Pictures do not do them justice. There much brighter then the pictures show.

Shipping will be priority via USPS for costs of shipping to me. Guarntee only if the weather is above 60 degrees and I recieve clear pictures of the DOA fish. No refunds then but I will replace the fish, you pay shipping.If i have no more of that strain I may make you an offer with another strain or you can wait until they produce more of that strain.
I do not ship priority when the weather is below 40 in your area. I will be checking, I do care for my fish and will not risk their safty if I feel they would not make it. Please include Blue in the title of your post or pm so I know you did read the important parts.

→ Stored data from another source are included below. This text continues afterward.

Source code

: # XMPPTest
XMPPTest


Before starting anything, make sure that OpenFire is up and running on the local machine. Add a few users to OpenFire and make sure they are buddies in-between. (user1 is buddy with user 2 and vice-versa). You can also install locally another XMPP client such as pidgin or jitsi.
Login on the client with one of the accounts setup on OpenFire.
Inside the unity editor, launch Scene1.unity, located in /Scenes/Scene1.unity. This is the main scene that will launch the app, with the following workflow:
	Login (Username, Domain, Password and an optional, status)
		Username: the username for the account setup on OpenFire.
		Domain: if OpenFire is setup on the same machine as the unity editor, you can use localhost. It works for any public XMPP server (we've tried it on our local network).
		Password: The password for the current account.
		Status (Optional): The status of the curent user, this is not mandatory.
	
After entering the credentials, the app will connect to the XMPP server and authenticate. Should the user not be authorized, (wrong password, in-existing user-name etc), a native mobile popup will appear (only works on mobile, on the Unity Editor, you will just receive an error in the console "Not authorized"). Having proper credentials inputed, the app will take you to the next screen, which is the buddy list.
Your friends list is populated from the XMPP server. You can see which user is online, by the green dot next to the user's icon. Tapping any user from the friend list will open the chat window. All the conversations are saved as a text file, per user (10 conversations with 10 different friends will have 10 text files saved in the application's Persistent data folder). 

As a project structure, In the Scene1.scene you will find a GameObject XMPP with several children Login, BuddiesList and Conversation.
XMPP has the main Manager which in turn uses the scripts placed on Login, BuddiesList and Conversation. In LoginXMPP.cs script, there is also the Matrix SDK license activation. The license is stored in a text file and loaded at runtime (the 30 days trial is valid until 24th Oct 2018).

**I may take a waiting list up and pm people when certin strains are ready if anyone is interested.
Members here get discounts


----------



## Ma xiong (Oct 11, 2010)

those are some nice looking guppies
hav u posted a thread before wen u got the parents of the half blacks


----------



## BlakbirdxGyarados (Feb 10, 2011)

I love albino guppies... I'll keep watching for those fry... will probably ask for an individual male from that strain.


----------



## crowntail lover (Apr 25, 2009)

Pmed you


----------



## Astro277 (Jul 18, 2010)

Yes I did post about the parents and her having the fry shortly after she had them.

Thanks for the compliments I put a lot of time and effort into my fish and im very happy its showing.

UPDATE: just found 3 albino fry. in the tank so in about 3 maybe 4 more weeks they will be ready to go as well.

Also I maybe offering my Double Topaz trio up for sale in the next few weeks or sooner. Im wanting to put more tanks and effort into my Albinos.


----------



## mernincrazy8525 (Feb 28, 2011)

I have been looking for some guppies from breeders. I just got a fluval edge and in the near future I wish to breed them. I might take like six but have to ask my dad first. can you pm me pix of the ones I would get.


----------



## Astro277 (Jul 18, 2010)

Of course I can which strain would you like? I have half blacks ready to go now but in the next few weeks I should have double dark blue moscows ready and albino orange flame ready too. The pricing will be a bit more on both considering I paid 20-50 for a trio of each strain but I won't be charging as much as I gave for mine.


----------



## Luimeril (Dec 29, 2010)

if mom wasn't getting me to clean out the 10 for her betta, i'd buy a few gups. :3 you have such pretty gups. <3


----------



## Astro277 (Jul 18, 2010)

Thanks Luimeril I wish you could get some too, im sure you would give them a great home.


----------



## mernincrazy8525 (Feb 28, 2011)

I'll take a trio of the half blacks, but can you pm some pics to me


----------



## Astro277 (Jul 18, 2010)

Sent pm's


----------



## Astro277 (Jul 18, 2010)

UPDATE 
Cull has been claimed as well as 5 Females. 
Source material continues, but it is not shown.